▸ **Brief**
Those lines of the data that hold the word "allRange" are to be copied out.

▸ **Dataset content**

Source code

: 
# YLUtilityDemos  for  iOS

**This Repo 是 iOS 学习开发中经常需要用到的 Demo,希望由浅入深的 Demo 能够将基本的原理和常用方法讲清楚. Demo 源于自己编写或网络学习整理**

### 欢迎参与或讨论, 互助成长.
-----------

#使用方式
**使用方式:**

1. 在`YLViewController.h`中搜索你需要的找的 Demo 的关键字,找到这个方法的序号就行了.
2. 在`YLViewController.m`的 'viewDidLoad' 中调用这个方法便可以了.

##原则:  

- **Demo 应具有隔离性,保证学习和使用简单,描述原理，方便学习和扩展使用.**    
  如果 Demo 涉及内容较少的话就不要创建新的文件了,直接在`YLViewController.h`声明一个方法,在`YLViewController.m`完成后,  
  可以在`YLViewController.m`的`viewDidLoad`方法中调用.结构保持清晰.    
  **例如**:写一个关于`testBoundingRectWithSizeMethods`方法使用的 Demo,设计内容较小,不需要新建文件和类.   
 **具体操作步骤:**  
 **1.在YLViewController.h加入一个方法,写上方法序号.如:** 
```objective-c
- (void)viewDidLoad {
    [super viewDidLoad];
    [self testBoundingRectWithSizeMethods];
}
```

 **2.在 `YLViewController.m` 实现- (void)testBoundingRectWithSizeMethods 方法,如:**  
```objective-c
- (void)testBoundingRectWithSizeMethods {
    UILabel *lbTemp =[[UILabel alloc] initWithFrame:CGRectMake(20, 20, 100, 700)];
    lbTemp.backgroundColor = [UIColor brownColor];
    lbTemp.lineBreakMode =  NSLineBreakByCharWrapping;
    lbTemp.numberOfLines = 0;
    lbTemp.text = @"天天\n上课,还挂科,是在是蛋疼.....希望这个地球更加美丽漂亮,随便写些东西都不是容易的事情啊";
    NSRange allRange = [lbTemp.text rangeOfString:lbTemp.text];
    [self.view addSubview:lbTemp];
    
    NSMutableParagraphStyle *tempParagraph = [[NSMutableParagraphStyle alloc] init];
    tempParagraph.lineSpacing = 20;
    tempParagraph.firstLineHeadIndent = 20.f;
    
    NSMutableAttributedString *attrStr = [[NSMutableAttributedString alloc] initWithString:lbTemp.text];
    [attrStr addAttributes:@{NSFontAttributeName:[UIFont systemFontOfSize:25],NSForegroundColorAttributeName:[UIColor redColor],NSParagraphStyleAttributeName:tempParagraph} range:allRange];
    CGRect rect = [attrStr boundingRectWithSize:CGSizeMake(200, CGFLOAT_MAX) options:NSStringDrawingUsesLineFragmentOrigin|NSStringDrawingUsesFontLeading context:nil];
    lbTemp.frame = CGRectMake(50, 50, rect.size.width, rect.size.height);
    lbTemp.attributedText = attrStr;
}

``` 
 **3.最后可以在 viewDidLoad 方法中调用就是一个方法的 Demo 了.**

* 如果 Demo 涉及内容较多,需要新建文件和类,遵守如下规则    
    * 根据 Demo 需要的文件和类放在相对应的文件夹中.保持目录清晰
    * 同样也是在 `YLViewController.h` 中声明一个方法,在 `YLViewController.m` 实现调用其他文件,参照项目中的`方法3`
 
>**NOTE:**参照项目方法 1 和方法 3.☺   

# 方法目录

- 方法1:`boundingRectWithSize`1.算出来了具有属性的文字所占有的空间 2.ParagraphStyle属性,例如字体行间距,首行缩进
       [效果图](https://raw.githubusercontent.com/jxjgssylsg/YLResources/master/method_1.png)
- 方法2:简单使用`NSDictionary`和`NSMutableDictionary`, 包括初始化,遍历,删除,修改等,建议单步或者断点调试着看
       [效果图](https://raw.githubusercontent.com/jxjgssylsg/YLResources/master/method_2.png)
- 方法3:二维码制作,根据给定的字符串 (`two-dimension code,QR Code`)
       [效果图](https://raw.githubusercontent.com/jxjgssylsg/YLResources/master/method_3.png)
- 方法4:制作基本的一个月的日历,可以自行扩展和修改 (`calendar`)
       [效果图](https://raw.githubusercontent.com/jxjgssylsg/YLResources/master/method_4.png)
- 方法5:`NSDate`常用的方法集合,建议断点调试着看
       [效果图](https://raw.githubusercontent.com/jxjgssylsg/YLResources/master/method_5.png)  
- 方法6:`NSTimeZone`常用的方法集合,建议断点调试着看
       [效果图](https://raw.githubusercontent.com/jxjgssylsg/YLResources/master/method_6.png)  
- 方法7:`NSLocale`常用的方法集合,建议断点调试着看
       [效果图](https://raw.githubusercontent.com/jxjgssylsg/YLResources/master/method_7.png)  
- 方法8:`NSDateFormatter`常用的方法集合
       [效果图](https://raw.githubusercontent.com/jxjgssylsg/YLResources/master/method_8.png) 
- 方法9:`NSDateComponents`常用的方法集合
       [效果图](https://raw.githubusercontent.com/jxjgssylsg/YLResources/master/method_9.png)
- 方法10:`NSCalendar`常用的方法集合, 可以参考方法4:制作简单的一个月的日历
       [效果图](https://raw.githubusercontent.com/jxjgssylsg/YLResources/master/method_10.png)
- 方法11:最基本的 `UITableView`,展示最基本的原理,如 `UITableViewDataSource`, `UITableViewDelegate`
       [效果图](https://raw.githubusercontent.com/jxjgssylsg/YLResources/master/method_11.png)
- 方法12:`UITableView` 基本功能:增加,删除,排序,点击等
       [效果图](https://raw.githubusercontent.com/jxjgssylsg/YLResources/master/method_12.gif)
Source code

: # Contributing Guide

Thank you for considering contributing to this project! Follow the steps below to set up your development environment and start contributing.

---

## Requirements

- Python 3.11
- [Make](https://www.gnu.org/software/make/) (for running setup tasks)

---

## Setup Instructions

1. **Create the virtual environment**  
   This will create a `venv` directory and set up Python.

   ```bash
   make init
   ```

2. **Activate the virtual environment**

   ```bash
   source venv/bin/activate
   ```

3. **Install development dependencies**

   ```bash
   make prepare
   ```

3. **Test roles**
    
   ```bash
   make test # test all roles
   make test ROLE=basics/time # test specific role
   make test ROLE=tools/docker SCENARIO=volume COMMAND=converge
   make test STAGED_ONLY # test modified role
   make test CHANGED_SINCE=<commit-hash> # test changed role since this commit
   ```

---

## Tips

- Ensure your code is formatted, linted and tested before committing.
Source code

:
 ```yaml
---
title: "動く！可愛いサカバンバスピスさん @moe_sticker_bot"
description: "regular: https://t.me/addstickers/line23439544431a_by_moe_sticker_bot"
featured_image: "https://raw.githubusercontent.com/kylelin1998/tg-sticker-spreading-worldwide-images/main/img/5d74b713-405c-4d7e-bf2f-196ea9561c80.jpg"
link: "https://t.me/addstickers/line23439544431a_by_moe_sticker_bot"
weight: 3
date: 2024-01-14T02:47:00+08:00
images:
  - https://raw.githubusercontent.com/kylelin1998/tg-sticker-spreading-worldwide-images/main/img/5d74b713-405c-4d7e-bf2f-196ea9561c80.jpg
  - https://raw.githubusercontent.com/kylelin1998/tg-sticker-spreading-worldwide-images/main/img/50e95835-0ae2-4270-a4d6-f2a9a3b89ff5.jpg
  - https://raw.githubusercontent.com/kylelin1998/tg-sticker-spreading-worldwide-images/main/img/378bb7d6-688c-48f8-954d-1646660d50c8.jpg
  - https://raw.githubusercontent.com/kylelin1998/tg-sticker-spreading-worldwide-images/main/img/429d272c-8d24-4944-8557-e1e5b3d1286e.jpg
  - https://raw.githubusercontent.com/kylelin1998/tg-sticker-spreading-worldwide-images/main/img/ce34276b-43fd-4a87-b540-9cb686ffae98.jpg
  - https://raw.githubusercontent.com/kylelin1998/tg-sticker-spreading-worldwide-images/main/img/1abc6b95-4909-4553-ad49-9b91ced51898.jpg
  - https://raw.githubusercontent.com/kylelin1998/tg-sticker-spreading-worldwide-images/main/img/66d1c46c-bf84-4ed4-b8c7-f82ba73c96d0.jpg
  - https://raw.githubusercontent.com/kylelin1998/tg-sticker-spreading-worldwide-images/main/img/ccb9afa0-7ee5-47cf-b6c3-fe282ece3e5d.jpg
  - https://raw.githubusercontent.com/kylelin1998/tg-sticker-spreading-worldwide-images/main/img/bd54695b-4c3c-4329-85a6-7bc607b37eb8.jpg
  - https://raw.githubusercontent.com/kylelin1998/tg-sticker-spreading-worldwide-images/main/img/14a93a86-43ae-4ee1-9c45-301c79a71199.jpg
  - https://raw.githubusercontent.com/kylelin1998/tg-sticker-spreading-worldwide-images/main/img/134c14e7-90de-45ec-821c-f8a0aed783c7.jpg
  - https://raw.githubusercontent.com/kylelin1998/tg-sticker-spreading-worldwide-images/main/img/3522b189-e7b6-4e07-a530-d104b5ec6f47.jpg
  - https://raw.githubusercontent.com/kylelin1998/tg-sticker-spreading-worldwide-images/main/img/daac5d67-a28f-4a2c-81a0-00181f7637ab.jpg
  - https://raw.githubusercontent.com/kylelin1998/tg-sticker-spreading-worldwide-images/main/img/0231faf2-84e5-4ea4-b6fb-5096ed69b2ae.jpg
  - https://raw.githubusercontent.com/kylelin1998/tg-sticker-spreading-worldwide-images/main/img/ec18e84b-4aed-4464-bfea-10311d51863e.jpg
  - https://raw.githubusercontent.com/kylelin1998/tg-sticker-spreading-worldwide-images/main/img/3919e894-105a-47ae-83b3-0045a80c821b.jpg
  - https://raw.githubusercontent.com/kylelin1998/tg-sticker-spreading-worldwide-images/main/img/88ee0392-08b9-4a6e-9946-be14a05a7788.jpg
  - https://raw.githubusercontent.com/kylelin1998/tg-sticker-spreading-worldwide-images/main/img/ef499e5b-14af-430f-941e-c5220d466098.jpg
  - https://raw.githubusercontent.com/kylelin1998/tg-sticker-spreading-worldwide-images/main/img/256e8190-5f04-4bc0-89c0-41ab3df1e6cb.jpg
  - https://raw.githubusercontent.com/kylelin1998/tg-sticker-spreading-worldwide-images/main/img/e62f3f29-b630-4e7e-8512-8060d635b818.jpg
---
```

▸ **Expected output**
    NSRange allRange = [lbTemp.text rangeOfString:lbTemp.text];
    [attrStr addAttributes:@{NSFontAttributeName:[UIFont systemFontOfSize:25],NSForegroundColorAttributeName:[UIColor redColor],NSParagraphStyleAttributeName:tempParagraph} range:allRange];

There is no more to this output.